Manufacturing instructor Larry Farrell gives high school students an introduction to CNC machining and CAD/CAM programming. He knows that engaging his students’ creativity is just as important as making his lessons easy to follow. Farrell uses the Quick Part Series to guide his students through the fundamentals of CAD/CAM because of how the series caters to his students’ needs as well as his own.

PROJECT DETAILS

The Manufacturing Technology program at Frank Scott Bunnell High School is designed to give students the introductory skills needed to pursue an apprenticeship or associate’s degree in the manufacturing industry. Instructor Larry Farrell has found that the two biggest challenges he faces in teaching his students are keeping them interested and not overwhelming them with too much information at once.

Farrell teaches Introduction to Manufacturing Technology, Manufacturing Technology, and Advanced Manufacturing Technology. The introduction course starts with relatively simple projects, often made with just hand tools. By the time students graduate his advanced class, though, they are familiar with every stage in the CNC machining process. To guide his students through this instruction, Farrell relies on the Mastercam Quick Part Series.

The Quick Part Series is a collection of project-based learning tutorials that teach the basics of CAD/CAM programming. As students work through the projects, which are free to educators with the Educational Suite, they learn design, solid modeling, simulation, and machining within a simplified interface. The Quick Part Series works with a simpler interface which shows only the most commonly used toolpaths and features, so as not to overwhelm a new user. Of course, instructors can customize which functions are shown on the interface to cater the program to their own educational style.

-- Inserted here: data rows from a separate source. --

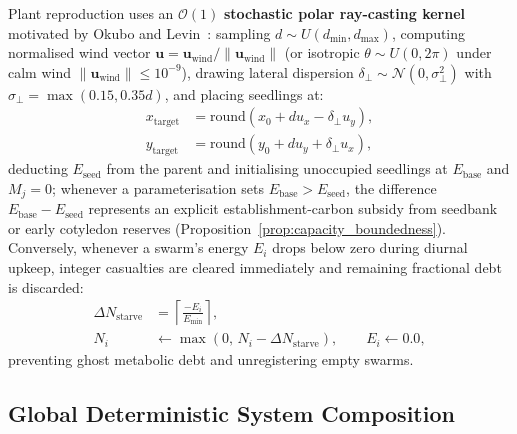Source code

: Plant reproduction uses an $\mathcal{O}(1)$ \textbf{stochastic polar ray-casting kernel} motivated by Okubo and Levin~\cite{okubo2001diffusion}: sampling $d \sim U(d_{\min}, d_{\max})$, computing normalised wind vector $\mathbf{u} = \mathbf{u}_{\text{wind}} / \|\mathbf{u}_{\text{wind}}\|$ (or isotropic $\theta \sim U(0, 2\pi)$ under calm wind $\|\mathbf{u}_{\text{wind}}\| \le 10^{-9}$), drawing lateral dispersion $\delta_\perp \sim \mathcal{N}(0, \sigma_\perp^2)$ with $\sigma_\perp = \max(0.15, 0.35 d)$, and placing seedlings at:
\begin{align}
  x_{\text{target}} &= \text{round}\left( x_0 + d u_x - \delta_\perp u_y \right), \label{eq:seed_projection_x} \\
  y_{\text{target}} &= \text{round}\left( y_0 + d u_y + \delta_\perp u_x \right), \label{eq:seed_projection_y}
\end{align}
deducting $E_{\text{seed}}$ from the parent and initialising unoccupied seedlings at $E_{\text{base}}$ and $M_j = 0$; whenever a parameterisation sets $E_{\text{base}} > E_{\text{seed}}$, the difference $E_{\text{base}} - E_{\text{seed}}$ represents an explicit establishment-carbon subsidy from seedbank or early cotyledon reserves (Proposition~\ref{prop:capacity_boundedness}). Conversely, whenever a swarm's energy $E_i$ drops below zero during diurnal upkeep, integer casualties are cleared immediately and remaining fractional debt is discarded:
\begin{align}
  \Delta N_{\text{starve}} &= \left\lceil \frac{-E_i}{E_{\text{min}}} \right\rceil, \nonumber \\
  N_i &\gets \max\!\left(0,\, N_i - \Delta N_{\text{starve}}\right), \qquad E_i \gets 0.0,
  \label{eq:integer_casualty_clearing}
\end{align}
preventing ghost metabolic debt and unregistering empty swarms.

\subsection{Global Deterministic System Composition}
\label{subsec:system_composition}


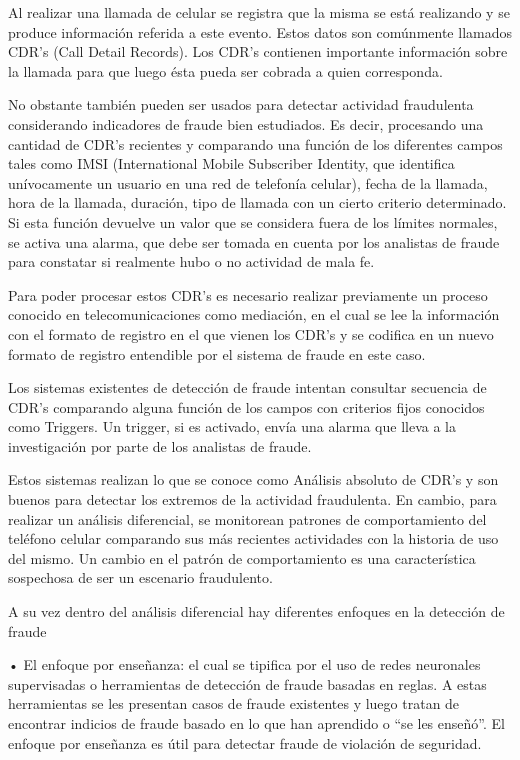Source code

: \documentclass[a4paper,11pt]{article}
\begin{document}
      Al realizar una llamada de celular se registra que la  misma  se  está
realizando y se produce información referida a este evento. Estos datos  son
comúnmente  llamados  CDR’s  (Call  Detail  Records).  Los  CDR’s  contienen
importante información sobre la  llamada  para  que  luego  ésta  pueda  ser
cobrada a quien corresponda.

       No  obstante  también  pueden  ser  usados  para  detectar  actividad
fraudulenta considerando indicadores de fraude bien  estudiados.  Es  decir,
procesando una cantidad de CDR’s recientes y comparando una función  de  los
diferentes  campos  tales  como  IMSI   (International   Mobile   Subscriber
Identity, que identifica unívocamente un usuario en  una  red  de  telefonía
celular), fecha de la  llamada,  hora  de  la  llamada,  duración,  tipo  de
llamada con un cierto criterio determinado.  Si  esta  función  devuelve  un
valor que se considera fuera de los límites normales, se activa una  alarma,
que debe ser tomada en cuenta por los analistas de fraude para constatar  si
realmente hubo o no actividad de mala fe.

      Para poder procesar estos CDR’s es necesario realizar  previamente  un
proceso conocido en telecomunicaciones como mediación, en el cual se lee  la
información con el formato de registro en el que  vienen  los  CDR’s   y  se
codifica en un nuevo formato  de  registro  entendible  por  el  sistema  de
fraude en este caso.

      Los sistemas existentes de  detección  de  fraude  intentan  consultar
secuencia de CDR’s comparando alguna función de  los  campos  con  criterios
fijos conocidos como Triggers. Un trigger, si es activado, envía una  alarma
que lleva a la investigación por parte de los analistas de fraude.



      Estos sistemas realizan  lo que se conoce como  Análisis  absoluto  de
CDR’s y son buenos para detectar los extremos de la  actividad  fraudulenta.
En cambio, para realizar un análisis diferencial, se monitorean patrones  de
comportamiento  del  teléfono   celular   comparando   sus   más   recientes
actividades con la historia de uso del mismo. Un  cambio  en  el  patrón  de
comportamiento  es  una  característica  sospechosa  de  ser  un   escenario
fraudulento.


A su vez dentro del análisis diferencial hay diferentes enfoques en la
detección de fraude


      • El enfoque por enseñanza: el cual se tipifica por el  uso  de  redes
neuronales supervisadas o herramientas de detección  de  fraude  basadas  en
reglas. A estas herramientas se les presentan casos de fraude  existentes  y
luego tratan de encontrar indicios de fraude basado en lo que han  aprendido
o “se les enseñó”. El enfoque por enseñanza es útil para detectar fraude  de
violación de seguridad.
\end{document}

The series also comes with an instructor handbook that points out possible problem areas, highlights extra concepts to discuss, and offers supplemental quizzes to ensure retention by the students.

– For our kids, the project is extremely doable. The resources they gave us as far as the Quick Part manual were great. It’s almost like reading a teenager’s mind. It’s something they would like and this is going to be the easiest way for them to understand what to do, said Farrell.

Farrell uses the acoustic amplifier project most in his class. This particular project guides students through the process of programming a wooden amplifier into which they can place their smartphone. At the end of the project, they will have learned how to use basic wireframe and solid model design tools, mirror geometries, program a part for a router, identify safe fixturing options, and verify their part. Farrell said,

– It still has that 2D functionality so you can take your ninth graders and teach them how to create some simple geometry and program a simple toolpath. Something that looks like it’s so out of their realm becomes doable for them. It’s a really user friendly program. The skills his students learn with the Quick Part Series establish a solid CAD/CAM foundation and allow them to progress to much more advanced concepts.